There was the Cam model, which was directly influenced by that.
Michael arbib biography: University Professor Emeritus and
Jim Albus Editor's note: James S. So, thinking about the cerebellum, and then Michael Paulin, a New Zealander, was the one who really pushed using the Kalman filter as a model of the cerebellum, so that ties in with that brain influence work. So the interesting point there, I suppose, is that the field of robotics has moved, perhaps, out of its specialized niche into computer science, more generally, as we think about embedding computers in systems which have sophisticated sensors, and so on.
So that the-the skills that go into robotics are not just for animaloid or humanoid michaels arbib biography, but for very diverse vehicles, as it were, which can be platforms for integrating sensation and action. Well, JJ Gibson is where we started.
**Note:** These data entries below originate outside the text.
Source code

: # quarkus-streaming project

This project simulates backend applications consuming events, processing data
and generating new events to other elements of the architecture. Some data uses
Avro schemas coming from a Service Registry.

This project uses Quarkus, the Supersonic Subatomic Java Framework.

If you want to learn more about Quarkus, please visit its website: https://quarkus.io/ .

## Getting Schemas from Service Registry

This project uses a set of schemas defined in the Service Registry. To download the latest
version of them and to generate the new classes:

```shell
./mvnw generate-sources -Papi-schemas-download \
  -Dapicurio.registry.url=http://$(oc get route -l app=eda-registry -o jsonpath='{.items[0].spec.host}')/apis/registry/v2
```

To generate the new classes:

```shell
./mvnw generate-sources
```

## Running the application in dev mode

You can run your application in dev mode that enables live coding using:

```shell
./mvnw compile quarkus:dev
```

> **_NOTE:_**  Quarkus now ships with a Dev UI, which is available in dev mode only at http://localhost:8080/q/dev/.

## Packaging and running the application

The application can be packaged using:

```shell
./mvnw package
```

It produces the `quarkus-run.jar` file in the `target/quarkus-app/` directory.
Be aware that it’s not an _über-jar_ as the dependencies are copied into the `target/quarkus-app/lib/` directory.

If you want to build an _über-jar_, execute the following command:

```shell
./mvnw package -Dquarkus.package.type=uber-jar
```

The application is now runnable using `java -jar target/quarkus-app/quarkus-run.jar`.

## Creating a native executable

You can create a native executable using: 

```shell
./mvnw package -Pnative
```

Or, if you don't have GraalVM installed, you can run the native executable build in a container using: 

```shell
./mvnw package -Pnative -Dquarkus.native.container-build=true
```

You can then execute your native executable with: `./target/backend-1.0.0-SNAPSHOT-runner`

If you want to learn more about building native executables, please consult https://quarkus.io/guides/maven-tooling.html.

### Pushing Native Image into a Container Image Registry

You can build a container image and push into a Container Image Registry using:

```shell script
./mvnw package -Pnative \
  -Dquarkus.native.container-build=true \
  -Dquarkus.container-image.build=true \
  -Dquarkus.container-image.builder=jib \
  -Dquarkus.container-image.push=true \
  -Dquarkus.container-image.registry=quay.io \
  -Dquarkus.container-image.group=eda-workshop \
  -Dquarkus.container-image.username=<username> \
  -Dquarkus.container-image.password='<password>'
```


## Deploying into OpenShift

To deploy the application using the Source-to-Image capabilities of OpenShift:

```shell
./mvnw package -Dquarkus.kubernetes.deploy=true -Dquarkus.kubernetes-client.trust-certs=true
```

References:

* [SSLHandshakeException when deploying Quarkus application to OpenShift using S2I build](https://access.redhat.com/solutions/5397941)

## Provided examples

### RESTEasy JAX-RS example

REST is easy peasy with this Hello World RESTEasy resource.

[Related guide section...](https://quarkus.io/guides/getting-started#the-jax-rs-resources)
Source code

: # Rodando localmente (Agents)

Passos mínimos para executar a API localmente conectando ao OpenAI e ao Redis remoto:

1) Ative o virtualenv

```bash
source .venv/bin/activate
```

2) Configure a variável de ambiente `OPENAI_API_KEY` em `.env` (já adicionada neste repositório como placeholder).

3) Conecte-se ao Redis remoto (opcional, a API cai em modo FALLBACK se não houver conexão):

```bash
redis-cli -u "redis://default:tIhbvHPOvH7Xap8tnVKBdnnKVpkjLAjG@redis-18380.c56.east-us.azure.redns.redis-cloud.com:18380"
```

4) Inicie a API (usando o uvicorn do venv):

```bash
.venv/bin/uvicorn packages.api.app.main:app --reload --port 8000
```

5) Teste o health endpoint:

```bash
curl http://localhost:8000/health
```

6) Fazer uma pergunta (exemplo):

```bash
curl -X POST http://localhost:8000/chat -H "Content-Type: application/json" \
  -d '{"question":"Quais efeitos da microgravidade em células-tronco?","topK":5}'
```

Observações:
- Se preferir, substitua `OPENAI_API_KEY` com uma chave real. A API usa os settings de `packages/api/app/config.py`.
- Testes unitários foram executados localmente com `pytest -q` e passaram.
Well, JJ Gibson, in terms of the general concept of optic flow, and then part of our work has been influenced by the general notion of affordances.
David Lee, in terms of looking at actual use of optic flow in controlling the dive of the gannet towards the water to catch the fish, and the judgment of pace length by people doing the long jump, and things of that kind. The debate with that man — and there actually was a debate when I was at UMass. We invited Gibson to come and debate me, because he had this idea of direct perception, the notion that, somehow, the brain just picked up affordances, including optic flow.
And we have to understand the neural networks that carry out these performances. No, no. But perhaps getting, also, a fuller understanding of what neural networks were about, if they were pure Gibsonians, who had just looked at what information is being picked up. Was it your sense that the people interested in robotics were less concerned about the symbolic AI-versus-neural-network paradigm struggle, and were more willing to engage with neural networks than the more traditional CS people that might have been more interested in the debate between neural nets and AI?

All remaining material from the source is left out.